Source: Krysti Shallenberger, E&E reporter • Posted: Friday, April 24, 2015

This is solar’s year, at least in Washington state and Oregon, whose market growth should expand by a collective 200 megawatts of installed solar capacity, according to a recent Solar Energy Industries Association report.

Titled “U.S. Solar Market Insight 2014 Year in Review,” the report said most of the growth centered around residential solar, with some commercial installations from Walgreens Co. and Safeway Inc. “all making significant investments in solar energy systems.”

“In Washington, solar growth this year is projected to triple, while Oregon is expected to more than quadruple. That’s pretty impressive growth,” Rhone Resch, SEIA’s CEO, said in a press release. “Today more and more people, as well as business in both states, are choosing to ‘go solar’ as a way to reduce their electricity costs, make American more energy independent, protect our environment and fight climate change. It’s a win-win for both states.”
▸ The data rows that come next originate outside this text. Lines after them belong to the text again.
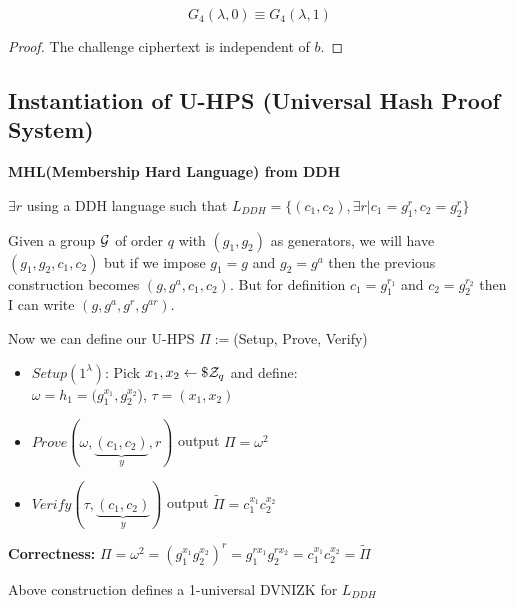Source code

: \begin{lemma}
    \[
        G_{4}(\lambda, 0)\equiv G_{4}(\lambda, 1)   
    \]
\end{lemma}
\begin{proof}
    The challenge ciphertext is independent of $b$.
\end{proof}






\subsection{Instantiation of U-HPS (Universal Hash Proof System)}
\textbf{MHL(Membership Hard Language) from DDH}

$\exists r$ using a DDH language such that $L_{DDH}=\{(c_1,c_2), \exists r | c_1=g_1^r, c_2=g_2^r\}$

Given a group $\mathcal{G}$ of order $q$ with $(g_1,g_2)$ as generators, we will have $(g_1,g_2,c_1,c_2)$ but if we impose $g_1=g$ and $g_2=g^a$ then the previous construction becomes $(g,g^a,c_1,c_2)$. But for definition $c_1=g_1^{r_1}$ and $c_2=g_2^{r_2}$ then I can write $(g,g^a,g^r,g^{ar})$.

Now we can define our U-HPS $\Pi:=$(Setup, Prove, Verify)

\begin{itemize}
    \item $Setup(1^\lambda)$: Pick $x_1,x_2 \leftarrow\$ \mathcal{Z}_q$ and define:\\ $\omega=h_1=(g_1^{x_1},g_2^{x_2}$), $\tau=(x_1,x_2)$
    \item $Prove(\omega, \underbrace{(c_1,c_2)}_{y}, r)$ output $\Pi=\omega^2$
    \item $Verify(\tau, \underbrace{(c_1,c_2)}_{y})$ output $\widetilde{\Pi}=c_1^{x_1}c_2^{x_2}$ %
\end{itemize}

\textbf{Correctness:} $\Pi=\omega^2=(g_1^{x_1}g_2^{x_2})^r=g_1^{rx_1}g_2^{rx_2}=c_1^{x_1}c_2^{x_2}=\widetilde{\Pi}$

\begin{theorem}
    Above construction defines a 1-universal DVNIZK for $L_{DDH}$
\end{theorem}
Both solar markets have made substantial inroads in states mostly powered by hydroelectricity. Oregon’s installed solar capacity currently sits at 84 MW, with Washington even lower at just 39 MW, according to SEIA’s website.

For Washington, solar’s growth comes as no surprise to the president of the advocacy group Solar Washington, David Nicol.
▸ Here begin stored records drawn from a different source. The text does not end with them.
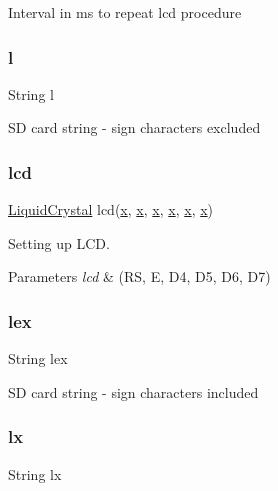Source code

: Interval in ms to repeat lcd procedure \mbox{\label{_w_s_8ino_a3d755e761d498d63ec8ff4ba107f9b37}} 
\subsubsection{\texorpdfstring{l}{l}}
{\footnotesize\ttfamily String l}

SD card string -\/ sign characters excluded \mbox{\label{_w_s_8ino_ab5c27db0e833e3f4cf8f473022f11ecb}} 
\subsubsection{\texorpdfstring{lcd}{lcd}}
{\footnotesize\ttfamily \hyperlink{class_liquid_crystal}{Liquid\+Crystal} lcd(\hyperlink{_w_s_8ino_ab06e9aa782b61ccfb42f7c48996f6ed4}{x}, \hyperlink{_w_s_8ino_ab06e9aa782b61ccfb42f7c48996f6ed4}{x}, \hyperlink{_w_s_8ino_ab06e9aa782b61ccfb42f7c48996f6ed4}{x}, \hyperlink{_w_s_8ino_ab06e9aa782b61ccfb42f7c48996f6ed4}{x}, \hyperlink{_w_s_8ino_ab06e9aa782b61ccfb42f7c48996f6ed4}{x}, \hyperlink{_w_s_8ino_ab06e9aa782b61ccfb42f7c48996f6ed4}{x})}



Setting up L\+CD. 


\begin{DoxyParams}{Parameters}
{\em lcd} & (RS, E, D4, D5, D6, D7) \\
\hline
\end{DoxyParams}
\mbox{\label{_w_s_8ino_a50a22a42df187974707beaeeb46ee1ec}} 
\subsubsection{\texorpdfstring{lex}{lex}}
{\footnotesize\ttfamily String lex}

SD card string -\/ sign characters included \mbox{\label{_w_s_8ino_a27093eb2a51400e98a5a829312514cab}} 
\subsubsection{\texorpdfstring{lx}{lx}}
{\footnotesize\ttfamily String lx}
“Gosh, it’s almost a vertical growth right now,” Nicol said. Solar-friendly legislation, net metering policies — which enable customers to sell excess green energy to the grid — paired with solid loan and program incentives motivated Washingtonians to shell out cash for solar. But in a state where hydroelectricity married with strong wind powers the grid, Nicol doesn’t think solar will outpace those two energy sources anytime soon.

Despite hydro’s dominance, Nicol added, solar opens another option to replace coal-generated electricity that powers barely 5 percent of the Evergreen State’s grid, according to data compiled by Advanced Energy Economy.
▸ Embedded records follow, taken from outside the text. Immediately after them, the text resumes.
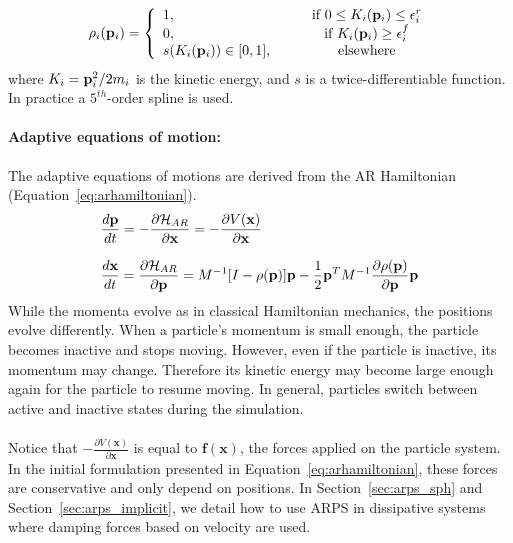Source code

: \begin{equation}
    \label{eq:restrainingfunction}
    \rho_{i}(\mathbf{p}_{i}) =
    \displaystyle\left\lbrace
    \begin{array}{lccc}
        1, & & & \textrm{if } 0 \leq K_{i}(\mathbf{p}_{i}) \leq \epsilon_{i}^{r} \\
        0, & & & \textrm{if } K_{i}(\mathbf{p}_{i}) \geq \epsilon_{i}^{f} \\
        s(K_{i}(\mathbf{p}_{i})) \in [0, 1], & & & \textrm{elsewhere} \\
    \end{array}
    \right.
\end{equation}
where $K_i=\mathbf{p}_{i}^2/2m_{i}$ is the kinetic energy, and
$s$ is a twice-differentiable function. In practice a $5^{th}$-order spline is used.
\paragraph*{Adaptive equations of motion:}
The adaptive equations of motions are derived from the AR Hamiltonian (Equation~\eqref{eq:arhamiltonian}).
\begin{equation}
   \label{eq:armotionequation}
    \displaystyle
    \begin{array}{l}
        \displaystyle \frac{d\mathbf{p}}{dt} =
        -\frac{\partial \mathcal{H}_{AR}}{\partial \mathbf{x}} = -\frac{\partial V(\mathbf{x})}{\partial \mathbf{x}}\\ \\
        \displaystyle \frac{d\mathbf{x}}{dt} =
       \frac{\partial \mathcal{H}_{AR}}{\partial \mathbf{p}} = M^{-1}[I - \rho(\mathbf{p})] \mathbf{p}
        - \frac{1}{2}\mathbf{p}^{T}M^{-1}\frac{\partial \rho(\mathbf{p})}{\partial \mathbf{p}}\mathbf{p}\\
    \end{array}
\end{equation}
While the momenta evolve as in classical Hamiltonian mechanics, the positions evolve differently.
When a particle's momentum is small enough, the particle becomes inactive and stops moving.
However, even if the particle is inactive, its momentum may change.
Therefore its kinetic energy may become large enough again for the particle to resume moving.
In general, particles switch between active and inactive states during the simulation.
\paragraph*{}
Notice that $\displaystyle -\frac{\partial V(\mathbf{x})}{\partial \mathbf{x}}$ is equal to $\mathbf{f}(\mathbf{x})$, the forces applied on the particle system. In the initial formulation presented in Equation~\ref{eq:arhamiltonian}, these forces are conservative and only depend on positions. In Section~\ref{sec:arps_sph} and Section~\ref{sec:arps_implicit}, we detail how to use ARPS in dissipative systems where damping forces based on velocity are used.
For Oregon, the industry suffered a 10 percent installation decline last year, according to SEIA’s website. The U.S. Energy Information Administration said hydroelectricity and wind energy make up most of the state’s renewable power mix with “limited potential for solar.”

But federal and state tax incentives has bolstered what limited solar potential exists, according to SEIA’s report, which pointed out declines in solar array pricing as the biggest factor for solar’s expansion in both states alongside “smart and effective public policies” like net metering and renewable portfolio standards, Resch said in the press release.

A call to Oregon’s Solar Energy Industries Association wasn’t answered at press time.